OPINIÃO

Ano Novo

Barbosa Lessa / Publicado em 22 de março de 2000

Este último reveillon nos envolveu com uma aura muito forte, sob o eco dos grandes veículos de comunicação, enfatizando não só a passagem do ano e da década e do século mas, principalmente, a aproximação do novo milênio. A nítida sensação de estarmos adentrando, vivos, o sem-fim da eternidade.

Tal vibração não apagou do meu passado, porém, a imagem de meu primeiro reveillon, em 1939, na Piratini da minha infância. A gente se divertia em qualquer dia e em qualquer hora, soltando pandorga ou jogando pião, mas por aquela época começaram a “pintar” as grandes datas comemorativas. O 6 de janeiro, Dia de Reis, com seus ternos musicais cantando de casa em casa e no final nos oferecendo a gostosa “mesa dos inocentes”, estava sendo substituído pelo 25 de dezembro, Dia de Natal, com um tal de Papai Noel vindo trazer presentes para nós, na casa de cada um. O Carnaval era gozado, com seus palhaços mascarados e com os irmãos Valente saracoteando em torno de um boi feito de pano, mas com chifres de verdade.

Aí ocorreu a fundação da Sociedade Recreio Piratiniense – o Clube, para os íntimos – o todos quantos tinham dinheiro para pagar a anuidade de inscrição e as mensalidades se apresentaram para participar de um baile fino, na passagem do 31 de dezembro para 1º de Janeiro, a exemplo do que ocorria nos elegantes salões de Pelotas. Antes, o barbeiro Seu Benvenuto (ou Venuto) foi contratado para formar uma orquestra completa, à base de instrumentos de sopro.

E, quando ele lascou a primeira valsa, lá estavam rodopiando o meu pai, a minha mãe, o meu irmão Paulo e eu, entreverados com os demais piretinienses, cada qual procurando exibir a mais civilizada elegância. E fiquei encantado ao dançar com a Ieda, depois com a Neuma e a Norma; minhas companheiras de brinquedo de roda até pareciam saída dos coloridos livros de contos de fadas. Beleza pura!

Ao longo do ano de 39 os bailes continuaram se realizando, mensal ou quinzenalmente, e assim continuou o fraternal convívio de pais e filhos no salão do Clube. O exemplo dos dançarinos mais hábeis ia nos animando a experimentar passos mais caprichados. Mas o emocionante, mesmo, era podermos dançar, de qualquer jeito que fosse, em pé de igualdade com os mais velhos. Aqui, deixávamos de ser tratados como crianças.

À medida que se aproximava o reveillón de 40, mais nos emocionávamos com a antevisão de uma confraternização inesquecível.

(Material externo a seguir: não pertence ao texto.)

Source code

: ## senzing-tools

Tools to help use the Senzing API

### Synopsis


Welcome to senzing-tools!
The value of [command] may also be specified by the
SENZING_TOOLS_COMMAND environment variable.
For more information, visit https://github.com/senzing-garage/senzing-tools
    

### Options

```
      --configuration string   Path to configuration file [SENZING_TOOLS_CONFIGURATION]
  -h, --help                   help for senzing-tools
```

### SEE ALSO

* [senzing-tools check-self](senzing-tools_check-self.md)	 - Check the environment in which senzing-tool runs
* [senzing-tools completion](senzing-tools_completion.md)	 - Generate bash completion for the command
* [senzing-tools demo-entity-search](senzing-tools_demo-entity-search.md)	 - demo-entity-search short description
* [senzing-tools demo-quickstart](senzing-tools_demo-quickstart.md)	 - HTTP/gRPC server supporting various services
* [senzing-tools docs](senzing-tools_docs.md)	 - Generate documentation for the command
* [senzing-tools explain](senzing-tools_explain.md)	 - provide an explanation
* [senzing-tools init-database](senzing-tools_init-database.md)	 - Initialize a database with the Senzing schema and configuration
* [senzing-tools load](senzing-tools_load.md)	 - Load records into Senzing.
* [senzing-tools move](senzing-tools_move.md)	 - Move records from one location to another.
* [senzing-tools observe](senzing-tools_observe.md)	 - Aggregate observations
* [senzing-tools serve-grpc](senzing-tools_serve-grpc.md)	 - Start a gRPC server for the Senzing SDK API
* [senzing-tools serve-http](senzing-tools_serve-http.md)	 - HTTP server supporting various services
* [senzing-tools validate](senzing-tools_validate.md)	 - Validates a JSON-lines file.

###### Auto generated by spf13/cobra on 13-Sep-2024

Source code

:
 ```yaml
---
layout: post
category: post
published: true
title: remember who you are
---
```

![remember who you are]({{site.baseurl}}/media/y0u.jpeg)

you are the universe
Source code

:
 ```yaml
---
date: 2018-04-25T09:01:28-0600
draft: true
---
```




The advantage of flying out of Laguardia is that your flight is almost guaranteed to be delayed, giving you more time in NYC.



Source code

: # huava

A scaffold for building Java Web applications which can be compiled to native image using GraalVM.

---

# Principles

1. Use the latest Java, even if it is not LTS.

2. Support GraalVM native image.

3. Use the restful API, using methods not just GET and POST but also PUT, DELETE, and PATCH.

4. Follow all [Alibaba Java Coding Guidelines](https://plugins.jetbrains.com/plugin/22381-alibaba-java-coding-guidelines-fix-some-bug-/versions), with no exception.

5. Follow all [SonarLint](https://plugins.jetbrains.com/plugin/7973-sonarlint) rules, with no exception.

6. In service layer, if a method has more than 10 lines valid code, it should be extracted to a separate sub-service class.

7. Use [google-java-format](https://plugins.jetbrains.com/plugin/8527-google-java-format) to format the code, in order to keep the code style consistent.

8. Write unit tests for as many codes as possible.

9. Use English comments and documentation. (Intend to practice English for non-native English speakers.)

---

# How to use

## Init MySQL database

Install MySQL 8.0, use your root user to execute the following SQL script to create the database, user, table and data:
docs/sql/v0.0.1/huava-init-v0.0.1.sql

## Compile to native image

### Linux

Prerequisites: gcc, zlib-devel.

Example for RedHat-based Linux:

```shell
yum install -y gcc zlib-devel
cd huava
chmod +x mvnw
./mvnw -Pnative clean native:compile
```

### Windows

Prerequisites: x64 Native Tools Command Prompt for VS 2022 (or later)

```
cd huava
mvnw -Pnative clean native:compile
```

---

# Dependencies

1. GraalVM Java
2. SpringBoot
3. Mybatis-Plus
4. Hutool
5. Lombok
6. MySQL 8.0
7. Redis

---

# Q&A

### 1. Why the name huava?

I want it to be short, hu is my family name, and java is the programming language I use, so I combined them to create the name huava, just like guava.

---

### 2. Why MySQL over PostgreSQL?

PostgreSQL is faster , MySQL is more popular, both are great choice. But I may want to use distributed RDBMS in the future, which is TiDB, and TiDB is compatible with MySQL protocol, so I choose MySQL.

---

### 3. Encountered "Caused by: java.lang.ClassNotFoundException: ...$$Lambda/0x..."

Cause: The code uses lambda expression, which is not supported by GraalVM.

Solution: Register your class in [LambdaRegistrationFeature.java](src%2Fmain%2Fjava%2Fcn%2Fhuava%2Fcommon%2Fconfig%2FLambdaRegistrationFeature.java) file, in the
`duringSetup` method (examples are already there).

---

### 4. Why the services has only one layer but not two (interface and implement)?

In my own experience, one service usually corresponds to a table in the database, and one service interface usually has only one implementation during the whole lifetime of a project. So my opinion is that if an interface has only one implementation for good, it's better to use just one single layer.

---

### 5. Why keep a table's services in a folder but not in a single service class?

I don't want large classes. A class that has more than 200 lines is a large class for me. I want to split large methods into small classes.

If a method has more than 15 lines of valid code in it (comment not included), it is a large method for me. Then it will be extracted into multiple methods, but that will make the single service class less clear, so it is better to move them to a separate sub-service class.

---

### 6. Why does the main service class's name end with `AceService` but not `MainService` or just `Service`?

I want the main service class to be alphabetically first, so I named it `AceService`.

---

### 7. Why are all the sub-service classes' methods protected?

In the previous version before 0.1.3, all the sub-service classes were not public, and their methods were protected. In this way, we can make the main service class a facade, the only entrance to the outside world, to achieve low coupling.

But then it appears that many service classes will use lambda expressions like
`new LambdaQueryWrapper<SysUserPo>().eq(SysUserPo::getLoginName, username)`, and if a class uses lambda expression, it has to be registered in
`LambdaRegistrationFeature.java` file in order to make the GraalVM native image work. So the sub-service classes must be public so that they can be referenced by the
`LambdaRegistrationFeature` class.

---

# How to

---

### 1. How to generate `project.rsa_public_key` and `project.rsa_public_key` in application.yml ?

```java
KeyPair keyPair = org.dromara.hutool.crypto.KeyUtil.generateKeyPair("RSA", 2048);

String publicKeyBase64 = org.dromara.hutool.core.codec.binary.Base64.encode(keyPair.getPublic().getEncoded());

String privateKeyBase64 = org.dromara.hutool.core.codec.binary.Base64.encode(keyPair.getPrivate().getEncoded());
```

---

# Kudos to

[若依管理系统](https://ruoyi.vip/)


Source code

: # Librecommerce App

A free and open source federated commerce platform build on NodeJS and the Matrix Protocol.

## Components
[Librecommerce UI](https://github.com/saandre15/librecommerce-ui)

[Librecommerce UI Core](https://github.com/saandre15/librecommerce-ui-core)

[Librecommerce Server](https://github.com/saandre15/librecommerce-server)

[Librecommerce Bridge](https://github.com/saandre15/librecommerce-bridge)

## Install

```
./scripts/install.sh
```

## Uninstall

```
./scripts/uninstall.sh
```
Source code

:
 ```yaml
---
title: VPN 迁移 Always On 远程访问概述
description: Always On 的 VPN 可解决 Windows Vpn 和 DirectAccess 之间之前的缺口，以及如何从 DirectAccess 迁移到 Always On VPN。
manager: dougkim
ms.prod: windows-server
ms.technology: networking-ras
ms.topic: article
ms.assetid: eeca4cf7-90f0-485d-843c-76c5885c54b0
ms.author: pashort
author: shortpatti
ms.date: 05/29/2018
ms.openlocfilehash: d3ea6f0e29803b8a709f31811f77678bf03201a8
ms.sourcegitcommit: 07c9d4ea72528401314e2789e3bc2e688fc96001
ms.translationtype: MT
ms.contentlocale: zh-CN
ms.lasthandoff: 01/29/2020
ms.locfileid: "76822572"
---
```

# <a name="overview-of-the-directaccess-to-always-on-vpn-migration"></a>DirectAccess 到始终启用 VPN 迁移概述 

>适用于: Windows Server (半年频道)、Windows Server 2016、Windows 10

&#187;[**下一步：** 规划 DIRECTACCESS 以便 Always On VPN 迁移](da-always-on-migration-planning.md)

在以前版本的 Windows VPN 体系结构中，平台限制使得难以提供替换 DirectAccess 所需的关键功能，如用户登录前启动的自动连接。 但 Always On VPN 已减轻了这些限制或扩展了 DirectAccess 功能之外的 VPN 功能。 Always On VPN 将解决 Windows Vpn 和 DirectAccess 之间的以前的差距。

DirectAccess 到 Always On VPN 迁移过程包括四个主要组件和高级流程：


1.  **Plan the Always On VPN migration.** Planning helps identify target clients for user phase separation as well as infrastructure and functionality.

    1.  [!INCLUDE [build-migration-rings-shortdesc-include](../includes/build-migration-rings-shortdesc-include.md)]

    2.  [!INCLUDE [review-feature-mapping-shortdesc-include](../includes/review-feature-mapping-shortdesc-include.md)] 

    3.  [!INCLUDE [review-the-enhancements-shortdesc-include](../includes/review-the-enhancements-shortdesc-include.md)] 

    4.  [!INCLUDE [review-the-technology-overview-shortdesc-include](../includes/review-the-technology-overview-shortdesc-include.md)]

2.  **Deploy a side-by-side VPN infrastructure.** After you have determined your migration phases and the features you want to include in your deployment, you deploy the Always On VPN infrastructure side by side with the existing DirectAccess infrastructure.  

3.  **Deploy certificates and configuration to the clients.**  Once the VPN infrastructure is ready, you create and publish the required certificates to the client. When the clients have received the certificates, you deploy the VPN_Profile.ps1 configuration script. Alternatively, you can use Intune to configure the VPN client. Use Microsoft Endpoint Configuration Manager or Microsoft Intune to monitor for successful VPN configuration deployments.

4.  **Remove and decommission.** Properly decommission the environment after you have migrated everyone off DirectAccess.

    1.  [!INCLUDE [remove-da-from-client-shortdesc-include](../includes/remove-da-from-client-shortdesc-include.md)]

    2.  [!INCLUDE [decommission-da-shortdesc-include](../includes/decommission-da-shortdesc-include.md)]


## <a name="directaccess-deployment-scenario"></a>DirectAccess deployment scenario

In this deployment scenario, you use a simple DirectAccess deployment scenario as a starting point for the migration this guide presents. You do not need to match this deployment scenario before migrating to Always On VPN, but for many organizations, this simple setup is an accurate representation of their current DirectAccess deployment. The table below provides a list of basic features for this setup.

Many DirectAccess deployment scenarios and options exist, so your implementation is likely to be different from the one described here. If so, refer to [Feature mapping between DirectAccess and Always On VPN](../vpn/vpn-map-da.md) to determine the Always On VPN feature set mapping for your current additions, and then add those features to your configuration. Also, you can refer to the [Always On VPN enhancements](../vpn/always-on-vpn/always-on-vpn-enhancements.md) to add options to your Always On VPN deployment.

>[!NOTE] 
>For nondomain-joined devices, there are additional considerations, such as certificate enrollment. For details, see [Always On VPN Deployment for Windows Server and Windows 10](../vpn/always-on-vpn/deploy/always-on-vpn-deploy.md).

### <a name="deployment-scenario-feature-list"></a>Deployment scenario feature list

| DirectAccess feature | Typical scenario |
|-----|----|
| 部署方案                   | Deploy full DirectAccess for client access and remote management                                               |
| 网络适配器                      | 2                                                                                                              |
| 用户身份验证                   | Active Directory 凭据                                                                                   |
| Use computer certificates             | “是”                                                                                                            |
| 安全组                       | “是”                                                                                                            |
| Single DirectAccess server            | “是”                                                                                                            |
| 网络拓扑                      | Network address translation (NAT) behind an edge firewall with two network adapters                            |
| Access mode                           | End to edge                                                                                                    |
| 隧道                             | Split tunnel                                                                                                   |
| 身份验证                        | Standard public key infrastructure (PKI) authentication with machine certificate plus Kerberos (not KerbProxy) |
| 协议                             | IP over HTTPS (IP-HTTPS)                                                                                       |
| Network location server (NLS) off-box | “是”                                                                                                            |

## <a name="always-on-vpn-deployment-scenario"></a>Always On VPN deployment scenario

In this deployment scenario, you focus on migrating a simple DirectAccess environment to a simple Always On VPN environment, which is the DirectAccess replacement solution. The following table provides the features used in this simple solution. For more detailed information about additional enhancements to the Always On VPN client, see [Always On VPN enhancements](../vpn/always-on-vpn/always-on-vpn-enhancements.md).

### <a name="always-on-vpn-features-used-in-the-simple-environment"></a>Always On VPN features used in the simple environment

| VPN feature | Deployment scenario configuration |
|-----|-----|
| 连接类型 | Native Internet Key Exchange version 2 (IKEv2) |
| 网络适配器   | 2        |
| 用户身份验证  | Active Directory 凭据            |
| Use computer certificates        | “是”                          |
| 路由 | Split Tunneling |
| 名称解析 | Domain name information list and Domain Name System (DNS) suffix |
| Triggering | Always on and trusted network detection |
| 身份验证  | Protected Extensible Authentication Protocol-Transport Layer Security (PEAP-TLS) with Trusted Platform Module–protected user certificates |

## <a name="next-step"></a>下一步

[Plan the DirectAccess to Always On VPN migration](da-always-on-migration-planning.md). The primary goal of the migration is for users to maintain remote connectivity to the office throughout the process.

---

Mas, em fins de outubro, entrou em cena o Juiz da Comarca, dr. Décio d´Ávila, anunciando a todo mundo que, por força da lei, daquele dia em diante estava proibida a participação de menores nos bailes dos adultos; quando muito, que se realizassem brincadeiras vespertinas, dedicadas especialmente aos piás e gurias. Foi a primeira vez que senti, na própria carne, o mandonismo do Estado. Quase entrei em depressão.

A título de compensação, fui dar uma olhada nos ensaios que Seu Venuto vinha realizando, com a orquestra, para introduzir recentes sucessos no repertório do reveillón. Então notei que o Aldrovando – também pistonista – fora relegado à condição de marcador de ritmos, baterista. No mesmo dia me ofereci para substituí-lo na bateria, na noite de 31 de dezembro para 1º de janeiro. “Porque preço?”, perguntou o Seu Venuto. “Um ou dois pilas, qualquer coisa que dê para tomar uns guaranás”.

Na grande noite, quando começaram a entrar no Clube os primeiros participantes do festão, o dr. Décio teve um sobressalto ao me enxergar. Perguntou- me, com cara de brabo, o que eu estava fazendo ali.

– Não vim dançar. Estou trabalhando na orquestra.

E, embora espectador, vibrei semiparticipando do reveillón de 40.

* Luiz Carlos Barbosa Lessa é jornalista, historiador, folclorista e escritor.